Records shown.
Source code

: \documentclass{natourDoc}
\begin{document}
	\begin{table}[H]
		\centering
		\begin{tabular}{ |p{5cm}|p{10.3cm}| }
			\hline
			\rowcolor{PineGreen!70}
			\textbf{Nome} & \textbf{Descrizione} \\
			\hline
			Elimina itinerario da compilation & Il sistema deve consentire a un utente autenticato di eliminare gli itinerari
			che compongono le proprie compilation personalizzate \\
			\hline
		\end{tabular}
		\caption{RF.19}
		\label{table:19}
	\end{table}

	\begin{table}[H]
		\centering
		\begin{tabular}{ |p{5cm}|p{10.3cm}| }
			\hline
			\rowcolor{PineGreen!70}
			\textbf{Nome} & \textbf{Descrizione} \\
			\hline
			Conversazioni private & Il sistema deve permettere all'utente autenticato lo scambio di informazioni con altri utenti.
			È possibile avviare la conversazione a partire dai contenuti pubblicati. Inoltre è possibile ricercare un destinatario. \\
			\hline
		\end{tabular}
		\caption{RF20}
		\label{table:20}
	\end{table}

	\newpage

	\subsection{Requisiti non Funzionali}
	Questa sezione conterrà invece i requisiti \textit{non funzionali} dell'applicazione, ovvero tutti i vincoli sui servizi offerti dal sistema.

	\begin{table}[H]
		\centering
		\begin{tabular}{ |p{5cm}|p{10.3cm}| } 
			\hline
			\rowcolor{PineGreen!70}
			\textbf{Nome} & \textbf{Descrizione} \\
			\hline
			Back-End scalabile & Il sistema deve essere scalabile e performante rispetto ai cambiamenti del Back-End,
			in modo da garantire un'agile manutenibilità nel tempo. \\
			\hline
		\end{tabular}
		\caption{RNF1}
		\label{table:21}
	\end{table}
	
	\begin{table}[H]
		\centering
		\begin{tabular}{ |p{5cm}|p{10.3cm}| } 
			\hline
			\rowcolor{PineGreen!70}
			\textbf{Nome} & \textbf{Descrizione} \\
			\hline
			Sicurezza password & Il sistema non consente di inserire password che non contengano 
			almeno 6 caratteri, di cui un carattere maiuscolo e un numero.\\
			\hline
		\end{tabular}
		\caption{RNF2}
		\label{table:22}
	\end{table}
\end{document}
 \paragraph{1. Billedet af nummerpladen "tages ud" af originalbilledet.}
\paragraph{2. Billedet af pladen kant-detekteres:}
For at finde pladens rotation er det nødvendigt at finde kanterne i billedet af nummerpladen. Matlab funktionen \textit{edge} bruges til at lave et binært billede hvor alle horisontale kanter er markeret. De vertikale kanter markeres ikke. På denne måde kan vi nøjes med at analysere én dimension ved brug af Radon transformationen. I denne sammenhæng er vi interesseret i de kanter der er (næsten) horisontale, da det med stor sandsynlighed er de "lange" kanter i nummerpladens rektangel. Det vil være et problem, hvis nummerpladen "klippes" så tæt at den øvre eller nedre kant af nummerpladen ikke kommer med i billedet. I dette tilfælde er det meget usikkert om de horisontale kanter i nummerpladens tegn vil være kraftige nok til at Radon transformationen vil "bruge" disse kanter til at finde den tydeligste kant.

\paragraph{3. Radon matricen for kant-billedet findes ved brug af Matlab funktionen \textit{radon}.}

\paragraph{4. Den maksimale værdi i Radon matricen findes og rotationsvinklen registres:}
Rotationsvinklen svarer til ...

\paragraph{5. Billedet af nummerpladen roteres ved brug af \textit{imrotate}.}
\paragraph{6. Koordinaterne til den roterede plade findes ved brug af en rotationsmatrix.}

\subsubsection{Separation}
* * *
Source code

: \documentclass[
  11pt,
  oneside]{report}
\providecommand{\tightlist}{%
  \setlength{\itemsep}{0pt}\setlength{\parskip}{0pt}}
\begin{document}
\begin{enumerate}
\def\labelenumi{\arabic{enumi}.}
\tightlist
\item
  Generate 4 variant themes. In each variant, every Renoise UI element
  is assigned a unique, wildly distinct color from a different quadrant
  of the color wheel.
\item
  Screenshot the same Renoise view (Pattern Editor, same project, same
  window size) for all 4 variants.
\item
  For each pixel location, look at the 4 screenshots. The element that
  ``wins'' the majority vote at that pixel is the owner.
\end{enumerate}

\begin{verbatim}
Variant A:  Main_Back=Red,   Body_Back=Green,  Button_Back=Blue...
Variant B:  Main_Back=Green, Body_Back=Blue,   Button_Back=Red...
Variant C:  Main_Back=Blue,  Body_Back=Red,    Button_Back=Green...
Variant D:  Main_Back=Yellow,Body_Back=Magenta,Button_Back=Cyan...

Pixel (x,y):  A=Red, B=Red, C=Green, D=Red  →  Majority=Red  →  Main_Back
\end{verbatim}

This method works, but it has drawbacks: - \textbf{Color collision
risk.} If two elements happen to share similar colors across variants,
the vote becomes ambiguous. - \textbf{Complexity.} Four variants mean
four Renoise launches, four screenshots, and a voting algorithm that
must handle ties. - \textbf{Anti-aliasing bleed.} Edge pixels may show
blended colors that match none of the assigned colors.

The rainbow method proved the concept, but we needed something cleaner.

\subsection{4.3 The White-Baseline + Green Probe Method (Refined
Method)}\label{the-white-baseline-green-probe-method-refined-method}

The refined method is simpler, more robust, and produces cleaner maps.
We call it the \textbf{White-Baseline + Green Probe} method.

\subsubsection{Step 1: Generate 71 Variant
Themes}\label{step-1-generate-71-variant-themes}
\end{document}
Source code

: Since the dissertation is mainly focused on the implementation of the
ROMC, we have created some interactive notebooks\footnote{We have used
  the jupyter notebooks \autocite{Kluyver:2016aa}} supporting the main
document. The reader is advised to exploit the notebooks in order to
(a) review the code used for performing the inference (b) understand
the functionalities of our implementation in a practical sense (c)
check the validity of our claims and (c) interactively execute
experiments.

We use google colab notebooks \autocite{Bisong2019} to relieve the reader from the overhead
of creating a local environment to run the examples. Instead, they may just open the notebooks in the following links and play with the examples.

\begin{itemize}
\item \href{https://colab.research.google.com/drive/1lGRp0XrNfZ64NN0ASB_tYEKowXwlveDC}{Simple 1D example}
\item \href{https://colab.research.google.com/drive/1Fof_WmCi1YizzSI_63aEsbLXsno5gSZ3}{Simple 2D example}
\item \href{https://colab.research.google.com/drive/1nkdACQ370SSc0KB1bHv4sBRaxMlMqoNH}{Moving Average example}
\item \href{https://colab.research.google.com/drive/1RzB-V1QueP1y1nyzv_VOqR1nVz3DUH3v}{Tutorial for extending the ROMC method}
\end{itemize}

Your objective. Please give back exactly the lines of the listing above that run from the one containing "of the color wheel." through the one containing "Generate 71 Variant", and only those.

Task solution.
  of the color wheel.
\item
  Screenshot the same Renoise view (Pattern Editor, same project, same
  window size) for all 4 variants.
\item
  For each pixel location, look at the 4 screenshots. The element that
  ``wins'' the majority vote at that pixel is the owner.
\end{enumerate}

\begin{verbatim}
Variant A:  Main_Back=Red,   Body_Back=Green,  Button_Back=Blue...
Variant B:  Main_Back=Green, Body_Back=Blue,   Button_Back=Red...
Variant C:  Main_Back=Blue,  Body_Back=Red,    Button_Back=Green...
Variant D:  Main_Back=Yellow,Body_Back=Magenta,Button_Back=Cyan...

Pixel (x,y):  A=Red, B=Red, C=Green, D=Red  →  Majority=Red  →  Main_Back
\end{verbatim}

This method works, but it has drawbacks: - \textbf{Color collision
risk.} If two elements happen to share similar colors across variants,
the vote becomes ambiguous. - \textbf{Complexity.} Four variants mean
four Renoise launches, four screenshots, and a voting algorithm that
must handle ties. - \textbf{Anti-aliasing bleed.} Edge pixels may show
blended colors that match none of the assigned colors.

The rainbow method proved the concept, but we needed something cleaner.

\subsection{4.3 The White-Baseline + Green Probe Method (Refined
Method)}\label{the-white-baseline-green-probe-method-refined-method}

The refined method is simpler, more robust, and produces cleaner maps.
We call it the \textbf{White-Baseline + Green Probe} method.

\subsubsection{Step 1: Generate 71 Variant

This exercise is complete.